Transaction Confirmation: Confirmation of the transaction is sent back to the user's client via the network.

The data availability for PoS chains is mainly reflected in two stages

Transaction Validation Stage:

Validators need to retrieve all relevant data to fully validate transactions. This includes account balances, signatures, contract state, etc.
Data needs to be available to validators within a time limit to complete validation before proposing blocks.
If retrieval from other nodes takes too long, transactions cannot be properly validated, reducing availability.
Factors like network latency, data replication, validator performance affect ability to obtain data on time.

Block Attestation Stage:

After block proposal, validators need to verify the block data to attest its validity.
This requires retrieving block contents, validator signatures, previous block info to confirm chain continuity.
Delayed data retrieval delays attestations, slowing down consensus and finality.
Validators require quick access to full block data to participate in consensus and avoid forks.
Data replication across validators is necessary for timely availability.

The two validation points in PoS - transaction validation and block attestation - rely heavily on quick data access.

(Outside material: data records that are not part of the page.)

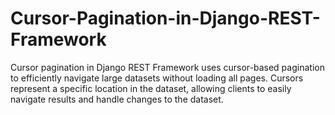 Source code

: # Cursor-Pagination-in-Django-REST-Framework
Cursor pagination in Django REST Framework uses cursor-based pagination to efficiently navigate large datasets without loading all pages. Cursors represent a specific location in the dataset, allowing clients to easily navigate results and handle changes to the dataset.
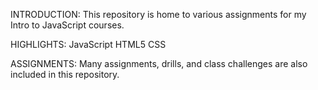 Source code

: INTRODUCTION: This repository is home to various assignments for my Intro to JavaScript courses.

HIGHLIGHTS: JavaScript HTML5 CSS

ASSIGNMENTS: Many assignments, drills, and class challenges are also included in this repository.
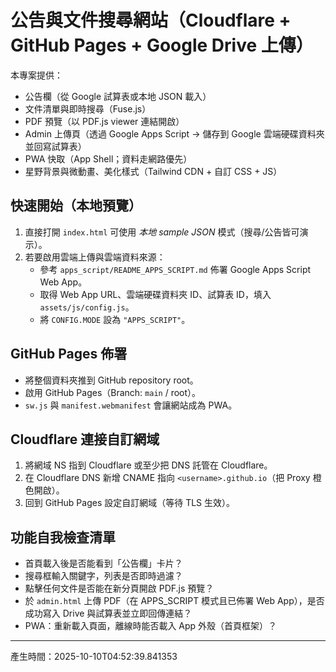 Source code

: 
# 公告與文件搜尋網站（Cloudflare + GitHub Pages + Google Drive 上傳）

本專案提供：
- 公告欄（從 Google 試算表或本地 JSON 載入）
- 文件清單與即時搜尋（Fuse.js）
- PDF 預覽（以 PDF.js viewer 連結開啟）
- Admin 上傳頁（透過 Google Apps Script -> 儲存到 Google 雲端硬碟資料夾並回寫試算表）
- PWA 快取（App Shell；資料走網路優先）
- 星野背景與微動畫、美化樣式（Tailwind CDN + 自訂 CSS + JS）

## 快速開始（本地預覽）
1. 直接打開 `index.html` 可使用 *本地 sample JSON* 模式（搜尋/公告皆可演示）。
2. 若要啟用雲端上傳與雲端資料來源：
   - 參考 `apps_script/README_APPS_SCRIPT.md` 佈署 Google Apps Script Web App。
   - 取得 Web App URL、雲端硬碟資料夾 ID、試算表 ID，填入 `assets/js/config.js`。
   - 將 `CONFIG.MODE` 設為 `"APPS_SCRIPT"`。

## GitHub Pages 佈署
- 將整個資料夾推到 GitHub repository root。
- 啟用 GitHub Pages（Branch: `main` / root）。
- `sw.js` 與 `manifest.webmanifest` 會讓網站成為 PWA。

## Cloudflare 連接自訂網域
1. 將網域 NS 指到 Cloudflare 或至少把 DNS 託管在 Cloudflare。
2. 在 Cloudflare DNS 新增 CNAME 指向 `<username>.github.io`（把 Proxy 橙色開啟）。
3. 回到 GitHub Pages 設定自訂網域（等待 TLS 生效）。

## 功能自我檢查清單
- 首頁載入後是否能看到「公告欄」卡片？
- 搜尋框輸入關鍵字，列表是否即時過濾？
- 點擊任何文件是否能在新分頁開啟 PDF.js 預覽？
- 於 `admin.html` 上傳 PDF（在 APPS_SCRIPT 模式且已佈署 Web App），是否成功寫入 Drive 與試算表並立即回傳連結？
- PWA：重新載入頁面，離線時能否載入 App 外殼（首頁框架）？

---
產生時間：2025-10-10T04:52:39.841353
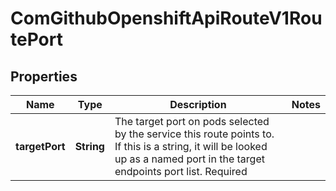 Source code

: 
# ComGithubOpenshiftApiRouteV1RoutePort

## Properties
Name | Type | Description | Notes
------------ | ------------- | ------------- | -------------
**targetPort** | **String** | The target port on pods selected by the service this route points to. If this is a string, it will be looked up as a named port in the target endpoints port list. Required | 



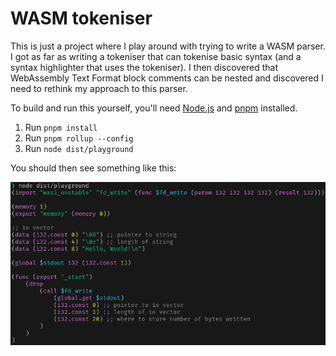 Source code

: # WASM tokeniser
This is just a project where I play around with trying to write a WASM parser.
I got as far as writing a tokeniser that can tokenise basic syntax (and a syntax highlighter that uses the tokeniser). I then discovered that WebAssembly Text Format block
comments can be nested and discovered I need to rethink my approach to this parser.

To build and run this yourself, you'll need [Node.js](https://nodejs.org/en) and [pnpm](https://pnpm.io/) installed.

1. Run `pnpm install`
2. Run `pnpm rollup --config`
3. Run `node dist/playground`

You should then see something like this:

![Demo of running `node dist/playground`](node-dist-playground-demo.webp)
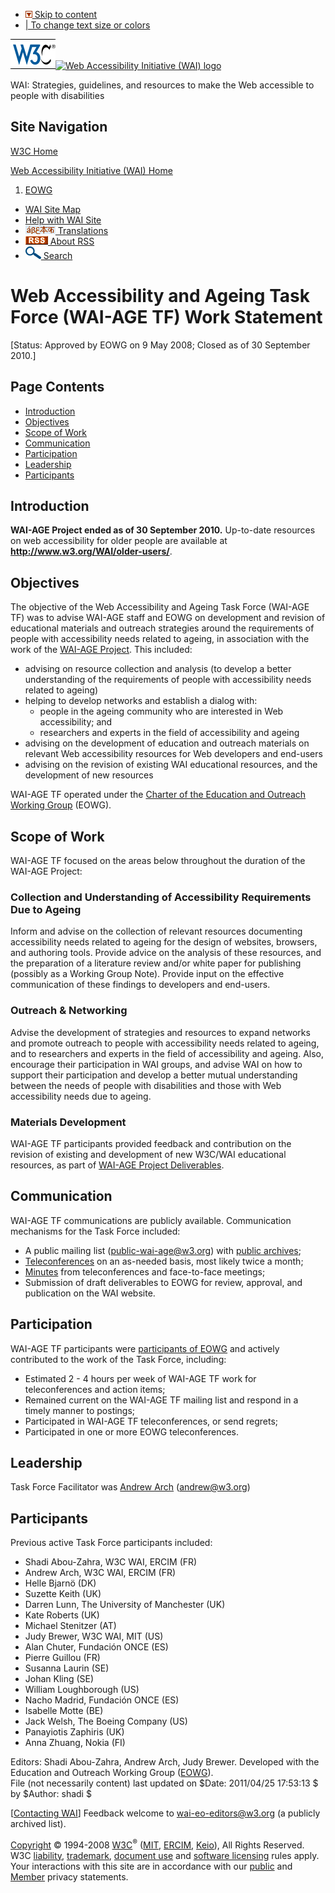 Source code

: -   [![](/Icons/downinpage.png) Skip to content](#main)
-   [| To change text size or colors](/WAI/changedesign.html)

[<img src="/Icons/w3c_home" alt="W3C logo" width="72" height="48" />](http://www.w3.org/ "W3C Home")[<img src="/WAI/images/wai-temp.gif" alt="Web Accessibility Initiative (WAI) logo" height="48" />](http://www.w3.org/WAI/ "WAI Home")

WAI: Strategies, guidelines, and resources to make the Web accessible to people with disabilities

Site Navigation
---------------

[W3C Home](http://www.w3.org/)

[Web Accessibility Initiative (WAI) Home](/WAI/)

1.  [EOWG](/WAI/EO)

-   [WAI Site Map](/WAI/sitemap.html)
-   [Help with WAI Site](/WAI/sitehelp.html)
-   [![](/WAI/images/translations-small-1.png) Translations](/WAI/wai-translations.html)
-   [![](/Icons/rss1.gif) About RSS](/WAI/highlights/about-rss.html)
-   [![](/WAI/images/search-icon.png) Search](/WAI/search.php)

Web Accessibility and Ageing Task Force (WAI-AGE TF) Work Statement
===================================================================

\[Status: Approved by EOWG on 9 May 2008; Closed as of 30 September 2010.\]

Page Contents
-------------

-   [Introduction](#intro)
-   [Objectives](#objectives)
-   [Scope of Work](#scope)
-   [Communication](#communication)
-   [Participation](#participation)
-   [Leadership](#leadership)
-   [Participants](#participants)

<span id="intro">Introduction</span>
------------------------------------

**WAI-AGE Project ended as of 30 September 2010.** Up-to-date resources on web accessibility for older people are available at **<http://www.w3.org/WAI/older-users/>**.

<span id="objectives">Objectives</span>
---------------------------------------

The objective of the Web Accessibility and Ageing Task Force (WAI-AGE TF) was to advise WAI-AGE staff and EOWG on development and revision of educational materials and outreach strategies around the requirements of people with accessibility needs related to ageing, in association with the work of the [WAI-AGE Project](http://www.w3.org/WAI/WAI-AGE/). This included:

-   advising on resource collection and analysis (to develop a better understanding of the requirements of people with accessibility needs related to ageing)
-   helping to develop networks and establish a dialog with:
    -   people in the ageing community who are interested in Web accessibility; and
    -   researchers and experts in the field of accessibility and ageing
-   advising on the development of education and outreach materials on relevant Web accessibility resources for Web developers and end-users
-   advising on the revision of existing WAI educational resources, and the development of new resources

WAI-AGE TF operated under the [Charter of the Education and Outreach Working Group](http://www.w3.org/WAI/EO/charter4) (EOWG).

<span id="scope">Scope of Work</span>
-------------------------------------

WAI-AGE TF focused on the areas below throughout the duration of the WAI-AGE Project:

### Collection and Understanding of Accessibility Requirements Due to Ageing

Inform and advise on the collection of relevant resources documenting accessibility needs related to ageing for the design of websites, browsers, and authoring tools. Provide advice on the analysis of these resources, and the preparation of a literature review and/or white paper for publishing (possibly as a Working Group Note). Provide input on the effective communication of these findings to developers and end-users.

### Outreach & Networking

Advise the development of strategies and resources to expand networks and promote outreach to people with accessibility needs related to ageing, and to researchers and experts in the field of accessibility and ageing. Also, encourage their participation in WAI groups, and advise WAI on how to support their participation and develop a better mutual understanding between the needs of people with disabilities and those with Web accessibility needs due to ageing.

### Materials Development

WAI-AGE TF participants provided feedback and contribution on the revision of existing and development of new W3C/WAI educational resources, as part of [WAI-AGE Project Deliverables](http://www.w3.org/WAI/WAI-AGE/deliverables).

<span id="communication">Communication</span>
---------------------------------------------

WAI-AGE TF communications are publicly available. Communication mechanisms for the Task Force included:

-   A public mailing list (public-wai-age@w3.org) with [public archives](http://lists.w3.org/Archives/Public/public-wai-age/);
-   [Teleconferences](http://www.w3.org/WAI/EO/wai-age/teleconf.html) on an as-needed basis, most likely twice a month;
-   [Minutes](http://www.w3.org/WAI/EO/wai-age/teleconf.html#minutes) from teleconferences and face-to-face meetings;
-   Submission of draft deliverables to EOWG for review, approval, and publication on the WAI website.

<span id="participation">Participation</span>
---------------------------------------------

WAI-AGE TF participants were [participants of EOWG](http://www.w3.org/WAI/EO/participation.html) and actively contributed to the work of the Task Force, including:

-   Estimated 2 - 4 hours per week of WAI-AGE TF work for teleconferences and action items;
-   Remained current on the WAI-AGE TF mailing list and respond in a timely manner to postings;
-   Participated in WAI-AGE TF teleconferences, or send regrets;
-   Participated in one or more EOWG teleconferences.

<span id="leadership">Leadership</span>
---------------------------------------

Task Force Facilitator was [Andrew Arch](http://www.w3.org/People/Andrew/Overview.html) (andrew@w3.org)

<span id="participants">Participants</span>
-------------------------------------------

Previous active Task Force participants included:

-   Shadi Abou-Zahra, W3C WAI, ERCIM (FR)
-   Andrew Arch, W3C WAI, ERCIM (FR)
-   Helle Bjarnö (DK)
-   Suzette Keith (UK)
-   Darren Lunn, The University of Manchester (UK)
-   Kate Roberts (UK)
-   Michael Stenitzer (AT)
-   Judy Brewer, W3C WAI, MIT (US)
-   Alan Chuter, Fundación ONCE (ES)
-   Pierre Guillou (FR)
-   Susanna Laurin (SE)
-   Johan Kling (SE)
-   William Loughborough (US)
-   Nacho Madrid, Fundación ONCE (ES)
-   Isabelle Motte (BE)
-   Jack Welsh, The Boeing Company (US)
-   Panayiotis Zaphiris (UK)
-   Anna Zhuang, Nokia (FI)

Editors: Shadi Abou-Zahra, Andrew Arch, Judy Brewer. Developed with the Education and Outreach Working Group ([EOWG](/WAI/EO/)).  
File (not necessarily content) last updated on $Date: 2011/04/25 17:53:13 $ by $Author: shadi $

\[[Contacting WAI](/WAI/contacts)\] Feedback welcome to <wai-eo-editors@w3.org> (a publicly archived list).

[Copyright](/Consortium/Legal/ipr-notice#Copyright) © 1994-2008 [W3C](/)<sup>®</sup> ([MIT](http://www.csail.mit.edu/), [ERCIM](http://www.ercim.org/), [Keio](http://www.keio.ac.jp/)), All Rights Reserved. W3C [liability](/Consortium/Legal/ipr-notice#Legal_Disclaimer), [trademark](/Consortium/Legal/ipr-notice#W3C_Trademarks), [document use](/Consortium/Legal/copyright-documents) and [software licensing](/Consortium/Legal/copyright-software) rules apply. Your interactions with this site are in accordance with our [public](/Consortium/Legal/privacy-statement#Public) and [Member](/Consortium/Legal/privacy-statement#Members) privacy statements.

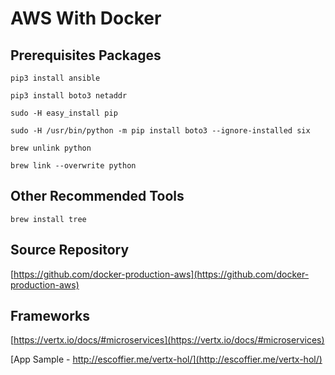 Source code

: # AWS With Docker

## Prerequisites Packages

`pip3 install ansible`

`pip3 install boto3 netaddr`

`sudo -H easy_install pip`

`sudo -H /usr/bin/python -m pip install boto3 --ignore-installed six`

`brew unlink python`

`brew link --overwrite python`

## Other Recommended Tools

`brew install tree`

## Source Repository

[https://github.com/docker-production-aws](https://github.com/docker-production-aws)

## Frameworks

[https://vertx.io/docs/#microservices](https://vertx.io/docs/#microservices)

[App Sample - http://escoffier.me/vertx-hol/](http://escoffier.me/vertx-hol/)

The consensus finality and security of PoS chains depend on excellent data availability amongst validators.

In both PoW and PoS chains, new nodes joining the network need to synchronize by obtaining the latest blockchain state - which includes transactions, account balances, contract data, etc.

This synchronization process relies heavily on data availability. The new node depends on timely retrieval of up-to-date data from existing nodes on aspects like:

Obtaining full block headers and block contents to reconstruct the current blockchain state. Any missing blocks will result in failed synchronization.
Retrieving all recent validated transactions to update account balances and contract storage to the latest state.
Getting updated contract code and contract storage values to execute transactions.
Receiving up-to-date validator information for consensus participation in PoS chains.

Any significant delays in retrieving the necessary data will stall the synchronization process. The node cannot fully join the network and participate in validation without synchronizing its state.

Efficient data synchronization enables the smooth onboarding of new nodes and continuous availability of the latest validated blockchain state data - which is essential for transaction validation, block formation, and consensus in both PoW and PoS architectures. The synchronization process represents a key phase where excellent data availability is necessary for blockchain networks to maintain high participation and transaction throughput.

For the entirety of the Data Availability series, we are only going to focus on the PoS ecosystem, especially the Ethereum Layer 1 chain.

Now that we have a better understanding of how data availability fits into the transaction lifecycle, here’s one question we might need answers for:

Is DA in Ethereum different from DA in L2s?

There are some key differences between how data availability works on Ethereum versus in layer 2 solutions.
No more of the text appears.